Dan believes that school is one of those spaces that create and reinforce institutional biases, instead of opening and hosting new conversations regarding cultural diversity. It was only when it came of age and got in touch with self-managed and independent political spaces that it was able to have this conversation. “This is where I understood the value of diversity in a community”.
As a non-binary person, Dan is happy it now has the option for the document that identifies it to correspond to its view of itself, but it believes that this is just the beginning of a bureaucratic battle. Dan is concerned about the legal gaps in Health, Pensions and Education that it feels should be reformed. “I hope that this conversation also opens within state agencies as it has opened in the streets”.

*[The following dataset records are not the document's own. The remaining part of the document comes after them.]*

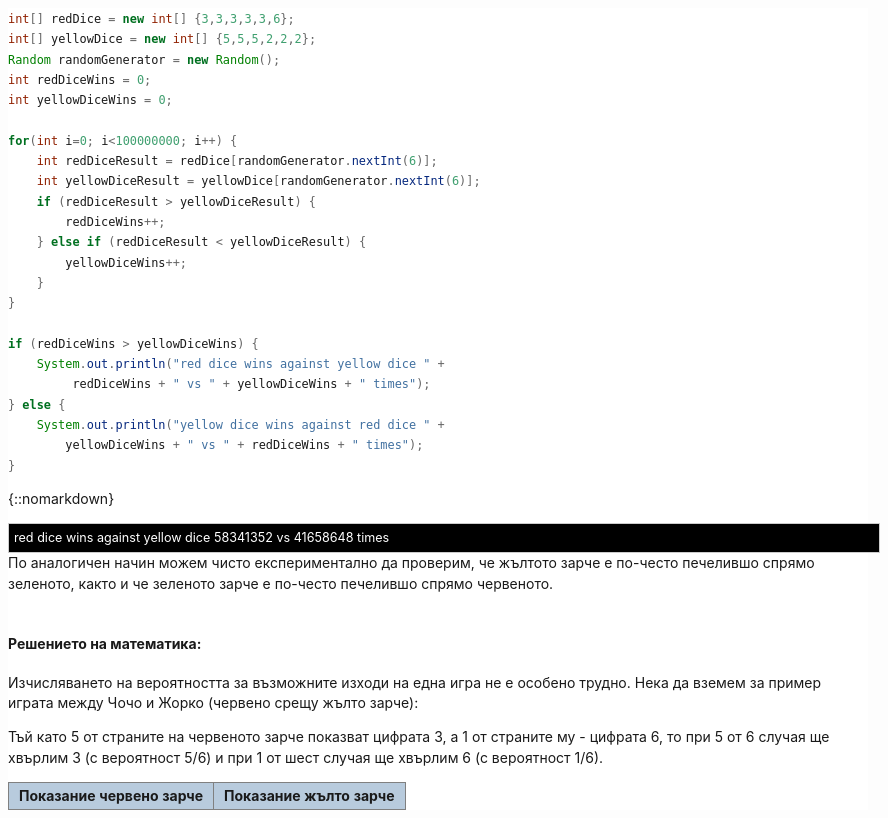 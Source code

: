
 ```java
int[] redDice = new int[] {3,3,3,3,3,6};
int[] yellowDice = new int[] {5,5,5,2,2,2};
Random randomGenerator = new Random();
int redDiceWins = 0;
int yellowDiceWins = 0;

for(int i=0; i<100000000; i++) {
	int redDiceResult = redDice[randomGenerator.nextInt(6)]; 
	int yellowDiceResult = yellowDice[randomGenerator.nextInt(6)];
	if (redDiceResult > yellowDiceResult) {
		redDiceWins++;
	} else if (redDiceResult < yellowDiceResult) {
		yellowDiceWins++;
	}
}

if (redDiceWins > yellowDiceWins) {
	System.out.println("red dice wins against yellow dice " +
		 redDiceWins + " vs " + yellowDiceWins + " times");
} else {
	System.out.println("yellow dice wins against red dice " + 
		yellowDiceWins + " vs " + redDiceWins + " times");
}
```
{::nomarkdown}

<div style="background: #000;border: 1px solid #ccc; color: white; display: block;padding: 5px;width: 100%;font-size: 90%;">red dice wins against yellow dice 58341352 vs 41658648 times
</div>
По аналогичен начин можем чисто експериментално да проверим, че жълтото зарче е по-често печелившо спрямо зеленото, както и че зеленото зарче е по-често печелившо спрямо червеното.<br><br>

<h4 id="week5,solution51,MathSolution">Решението на математика:</h4>
Изчисляването на вероятността за възможните изходи на една игра не е особено трудно.
Нека да вземем за пример играта между Чочо и Жорко (червено срещу жълто зарче):

Тъй като 5 от страните на червеното зарче показват цифрата 3, а 1 от страните му - цифрата 6, то при 5 от 6 случая ще хвърлим 3 (с вероятност 5/6) и при 1 от шест случая ще хвърлим 6 (с вероятност 1/6).<br>
<style type="text/css">
	.dice {
		margin: 5px 0px 5px 0px;
		border-collapse: collapse;
		border-width: 0;
	}
	.dice th {
		font-weight: bold;
		padding: 3px 10px 3px 10px;
		border-style: solid;
		border-color: grey;
		border-width: 1px; 
		background-color: #B8CBDD;
	}
	.dice td {
		border-style: solid;
		border-color: grey;
		border-width: 1px; 
		padding: 0 10px 0 10px;
	}
</style>
<table class="dice">
<tr>
    <th>Показание червено зарче</th>
	<th>Показание жълто зарче</th>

Both Dan and Mar feel that their homes are safe spaces and outside that, they feel that the University is the only non-transphobic space they have ever been to.
Alejandra Esteban and Lyn Porras
For Alejandra and Lyn it was easy to come out regarding their gender identity to their friends, parents and family members that were close to their age. On the other hand, they said that it has been really difficult in the case of older family members and older people.
They feel that generally speaking, Colombia isn’t an LGBTQI+ friendly country because there is still a minority that discriminates and believes it has the right to silence, violate or oppress people in the community.
Alejandra and Lyn believe that acceptance hasn’t been established or achieved in Colombia because of institutional gaps, especially when it comes to Education. As an example, they state that to this day, there is no plan to include mandatory classes of sexuality education, or any education regarding gender identities or inclusion.
They both feel safe at home, in parks, restaurants and bars.
“Unfortunately the street is still a very unsafe space”, they told us.
Laurel Díaz and Emily Blanco
Laurel lost some of its friends when it came out regarding its sexuality. “There was drama in every sense of the word”. Later on, when it came out regarding its gender identity, its mother couldn’t accept it.
“[My mother] has the cis heteronormative mentality very much stuck in her head and getting rid of it is a painful process. It’s not easy for an LGBTQI+ person to have a voice in its head telling it that it doesn’t meet the standards to be x or y, only to come out and have a bunch of outside voices cursing it or even denying its existence”.
Laurel thinks that the “acceptance of diversity” still doesn’t exist in Colombia. It says that white people may be having more visibility in Bogota or in central cities, but trans women are still being stigmatised, gay men are getting murdered and non-binary people, demisexuals, asexuals, and others just don’t exist for the dominant system.
At the same time, the Colombian State hasn’t established educational programs promoting acceptance or modules that would educate children regarding sexuality. There are only some independent organisations that go to schools and give talks on comprehensive sexuality education, but even that isn’t deemed as mandatory by the government. At the same time most high-level education centres in Colombia tend to be religious or very expensive, so, according to Laurel, “there will always be a stigma”.
Laurel isn’t very optimistic regarding the recently established right of the non-binary individuals’ legal recognition, on one hand because the right isn’t fully legislated yet, and also because it says that in Colombia it is not uncommon for things to be left half done or for legal loopholes to exist. “I have learned over time not to get my hopes up too soon when it comes to the government”, says Laurel.
Laurel feels safe in its partner’s house – especially when it’s just the two of them there.